STAT3 protects hematopoietic stem cells from intrinsic interferon signaling and loss of long-term blood-forming activity. STAT3 protects hematopoietic stem cells from intrinsic interferon signaling and loss of long-term blood-forming activity

The transcriptional regulator signal transducer and activator of transcription 3 (STAT3) has a well-established anti-inflammatory function in mature myeloid cells. This role, however, has precluded an understanding of STAT3 function in hematopoietic stem and progenitor cells (HSPCs), as Stat3 deletion in the hematopoietic system induces systemic inflammation, which can impact HSPC activity. Thus, novel approaches to uncouple STAT3 function in HSPCs from the effects of systemic inflammation are needed. To address this, we established competitive mixed bone marrow (BM) chimeric mice with CreER-mediated conditional Stat3 deletion in 20% of the hematopoietic compartment. After confirming a lack of detectable inflammation in mice with Stat3-deficient BM, we found that, in contrast to Stat3-sufficient controls, Stat3-deficient HSPCs had impaired hematopoietic activity and failed to undergo expansion in BM. Single-cell RNA sequencing of Lin-ckit+Sca1+ (LSKs) BM cells revealed an altered transcriptional landscape in Stat3-deficient hematopoietic stem cells (HSCs) and multipotent progenitors, as evidenced by the intrinsic activation of cell cycle, stress response, and interferon signaling pathways. Consistent with their deregulation, Stat3-deficient LSKs accumulated γH2AX over time. Following secondary BM transplantation, Stat3-deficient HSPCs failed to reconstitute peripheral blood effectively, indicating a severe functional defect in the HSC compartment. Our results reveal essential roles for STAT3 in HSCs and suggest the potential for using targeted synthetic lethal approaches with STAT3 inhibition to remove defective or diseased HSPCs. Overall design: Lin-ckit+Sca1+ cells (LSKs) were purified by fluorescence-activated cell sorting (FACS) from mixed bone marrow chimeric mice and processed for single cell RNA sequencing. The mixed bone marrow chimeric mice contained Stat3-sufficient CreER+ cells and wild-type competitor cells (control group), or Stat3-deficient CreER+ Stat3f/f cells and wild-type competitor cells (test group) in a 1:1 ratio. Stat3 gene deletion was enforced by tamoxifen treatment of the bone marrow chimeric mice 8 weeks prior to LSK purification.

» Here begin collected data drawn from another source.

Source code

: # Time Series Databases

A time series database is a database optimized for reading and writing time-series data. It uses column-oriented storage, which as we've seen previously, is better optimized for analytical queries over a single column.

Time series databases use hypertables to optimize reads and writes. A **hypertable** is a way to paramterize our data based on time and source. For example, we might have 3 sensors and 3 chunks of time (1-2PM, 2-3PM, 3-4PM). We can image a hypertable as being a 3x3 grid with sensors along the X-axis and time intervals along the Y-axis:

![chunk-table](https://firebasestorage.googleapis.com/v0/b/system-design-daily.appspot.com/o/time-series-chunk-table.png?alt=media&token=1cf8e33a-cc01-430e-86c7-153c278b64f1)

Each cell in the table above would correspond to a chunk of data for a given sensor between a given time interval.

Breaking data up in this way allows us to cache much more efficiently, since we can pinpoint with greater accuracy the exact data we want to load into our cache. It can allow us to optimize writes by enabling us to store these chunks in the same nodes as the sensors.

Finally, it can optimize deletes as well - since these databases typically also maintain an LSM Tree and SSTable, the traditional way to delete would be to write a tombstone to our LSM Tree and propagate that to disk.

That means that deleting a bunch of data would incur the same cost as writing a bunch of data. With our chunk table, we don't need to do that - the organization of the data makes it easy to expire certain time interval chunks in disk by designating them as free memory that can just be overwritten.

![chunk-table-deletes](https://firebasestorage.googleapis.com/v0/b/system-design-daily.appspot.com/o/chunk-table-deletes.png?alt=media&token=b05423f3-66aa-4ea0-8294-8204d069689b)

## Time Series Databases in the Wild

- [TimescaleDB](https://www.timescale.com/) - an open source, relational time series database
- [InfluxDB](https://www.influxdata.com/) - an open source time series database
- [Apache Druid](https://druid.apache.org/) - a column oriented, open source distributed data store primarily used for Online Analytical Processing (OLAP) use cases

转录调节因子信号转导与转录激活因子3（signal transducer and activator of transcription 3, STAT3）在成熟髓系细胞中具有明确的抗炎功能。然而，这一功能却阻碍了学界对其在造血干细胞和祖细胞（hematopoietic stem and progenitor cells, HSPCs）中功能的理解——因为在造血系统中敲除Stat3会诱发全身性炎症，进而影响HSPC的活性。因此，亟需开发能够将STAT3在HSPC中的功能与全身性炎症的影响解耦的新方法。 为解决这一问题，我们构建了竞争性混合骨髓（bone marrow, BM）嵌合小鼠模型，使20%的造血室中发生CreER介导的条件性Stat3敲除。在确认Stat3缺陷型骨髓小鼠未出现可检测的炎症后，我们发现：与Stat3充足的对照组相比，Stat3缺陷型HSPC的造血活性受损，且无法在骨髓中完成扩增。 对Lin⁻cKit⁺Sca1⁺（LSKs）骨髓细胞进行单细胞RNA测序后显示，Stat3缺陷型造血干细胞（hematopoietic stem cells, HSCs）和多能祖细胞的转录谱发生改变，具体表现为细胞周期、应激反应及干扰素信号通路的内在激活。与上述调控异常一致的是，Stat3缺陷型LSKs会随时间积累γH2AX。 在次级骨髓移植后，Stat3缺陷型HSPC无法有效重建外周血，提示其造血干细胞室存在严重功能缺陷。本研究揭示了STAT3在造血干细胞中的核心作用，并提示可通过靶向合成致死策略结合STAT3抑制，以清除缺陷型或病变型HSPC。 整体实验设计：从混合骨髓嵌合小鼠中通过荧光激活细胞分选（fluorescence-activated cell sorting, FACS）纯化Lin⁻cKit⁺Sca1⁺（LSKs）细胞，用于单细胞RNA测序。混合骨髓嵌合小鼠的造血组分按1:1比例包含两类细胞：一组为Stat3充足的CreER⁺细胞与野生型竞争细胞（对照组），另一组为Stat3缺陷型CreER⁺ Stat3f/f细胞与野生型竞争细胞（实验组）。在纯化LSKs前8周，通过他莫昔芬处理诱导骨髓嵌合小鼠的Stat3基因敲除。